医学部の合格者上位に一貫校がズラリと並ぶ

近畿圏
順位設置高校所在地人数
1洛南京都88
2東大寺学園奈良82
3甲陽学院兵庫66
4兵庫63
5四天王寺大阪50
6大阪星光学院大阪44
6西大和学園奈良44
8白陵兵庫43
9洛星京都41
10知辯学園和歌山和歌山40
11膳所滋賀29
12大阪桐蔭大阪23
12高槻大阪23
14清風南海大阪21
15天王寺大阪20
16六甲兵庫18
17清風大阪17
18大手前大阪15
19堀川京都14
19三国丘大阪14

 近年、近畿地区の私立中高一貫校で医学部人気が加熱しています。医学部の合格者上位校を見ると、一貫校がズラリと並んでいるのです〈表参照〉。

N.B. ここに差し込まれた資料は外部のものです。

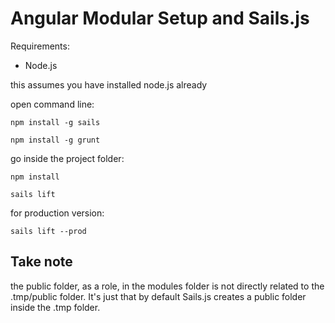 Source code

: # Angular Modular Setup and Sails.js

Requirements:

+ Node.js

this assumes you have installed node.js already

open command line:

	npm install -g sails

	npm install -g grunt

go inside the project folder:

	npm install

	sails lift

for production version:
	
	sails lift --prod

## Take note

the public folder, as a role, in the modules folder is not directly related to the .tmp/public folder. It's just that by default Sails.js creates a public folder inside the .tmp folder.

 これは、「実」を重視する風土も関係していると考えられます。従来、一貫校の上位層が数多く進学していた東大、京大の理工系学部では、修士課程(2年間)まで進むのが〝常識〟のようになっています。けれども、長引く不景気の影響で、難関大学の修士課程を修了しても、厳しい就職戦線にさらされています。同じ6年間をかけて学ぶのならば、卒業して国家試験に合格しさえすれば、収入も社会的地位も高い医師という職業が保証される医学部の方がメリットが大きいと考える人が増えているわけです。医師国家試験の合格率が平均9割と高く、ドロップアウトの危険性が低くなっていることも、プラス材料になっていると思います。

 また、私立大の医学部では、ここ数年、学費の値下げが一つの潮流になっています。これも医学部人気を加速させる要因になっているのでしょう。

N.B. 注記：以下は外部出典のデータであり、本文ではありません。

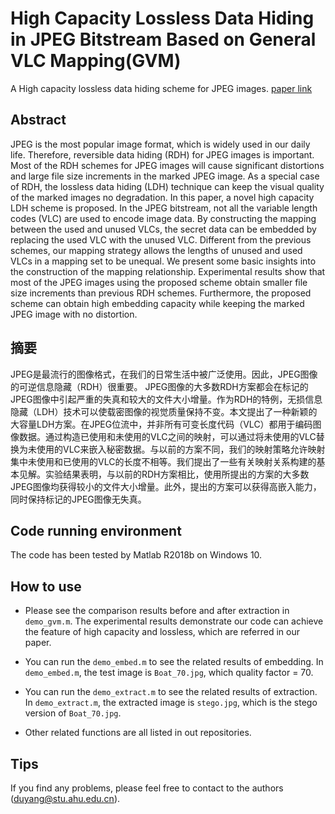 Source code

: # High Capacity Lossless Data Hiding in JPEG Bitstream Based on General VLC Mapping(GVM)
A High capacity lossless data hiding scheme for JPEG images. [paper link](https://arxiv.org/abs/1905.05627v2 )

## Abstract

JPEG is the most popular image format, which is widely used in our daily life. Therefore, reversible data hiding (RDH) for JPEG images is important. Most of the RDH schemes for JPEG images will cause significant distortions and large file size increments in the marked JPEG image. As a special case of RDH, the lossless data hiding (LDH) technique can keep the visual quality of the marked images no degradation. In this paper, a novel high capacity LDH scheme is proposed. In the JPEG bitstream, not all the variable length codes (VLC) are used to encode image data. By constructing the mapping between the used and unused VLCs, the secret data can be embedded by replacing the used VLC with the unused VLC. Different from the previous schemes, our mapping strategy allows the lengths of unused and used VLCs in a mapping set to be unequal. We present some basic insights into the construction of the mapping relationship. Experimental results show that most of the JPEG images using the proposed scheme obtain smaller file size increments than previous RDH schemes. Furthermore, the proposed scheme can obtain high embedding capacity while keeping the marked JPEG image with no distortion.

## 摘要
JPEG是最流行的图像格式，在我们的日常生活中被广泛使用。因此，JPEG图像的可逆信息隐藏（RDH）很重要。 JPEG图像的大多数RDH方案都会在标记的JPEG图像中引起严重的失真和较大的文件大小增量。作为RDH的特例，无损信息隐藏（LDH）技术可以使载密图像的视觉质量保持不变。本文提出了一种新颖的大容量LDH方案。在JPEG位流中，并非所有可变长度代码（VLC）都用于编码图像数据。通过构造已使用和未使用的VLC之间的映射，可以通过将未使用的VLC替换为未使用的VLC来嵌入秘密数据。与以前的方案不同，我们的映射策略允许映射集中未使用和已使用的VLC的长度不相等。我们提出了一些有关映射关系构建的基本见解。实验结果表明，与以前的RDH方案相比，使用所提出的方案的大多数JPEG图像均获得较小的文件大小增量。此外，提出的方案可以获得高嵌入能力，同时保持标记的JPEG图像无失真。

## Code running environment

The code has been tested by Matlab R2018b on Windows 10. 

## How to use

- Please see the comparison results before and after extraction in `demo_gvm.m`. The experimental results demonstrate our code can achieve the feature of high capacity and lossless, which are referred in our paper.

- You can run the  `demo_embed.m` to see the related results of embedding. In  `demo_embed.m`, the test image is `Boat_70.jpg`, which quality factor = 70.


- You can run the  `demo_extract.m` to see the related results of extraction. In  `demo_extract.m`, the extracted image is `stego.jpg`, which is the stego version of `Boat_70.jpg`.
- Other related functions are all listed in out repositories.

## Tips

If you find any problems, please feel free to contact to the authors ([duyang@stu.ahu.edu.cn](mailto:duyang@stu.ahu.edu.cn)).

 しかも、近畿圏の受験生は、首都圏の受験生と比較すると、あまり進学する地域にこだわりがありません。自分のセンター試験の得点状況を見ながら、合格可能性の高い国公立大医学部を探して、遠方であってもどんどん受験します。保護者にも、仕送り額がプラスされても、私立大の他学部に進学するよりも安くすむという意識があるようです。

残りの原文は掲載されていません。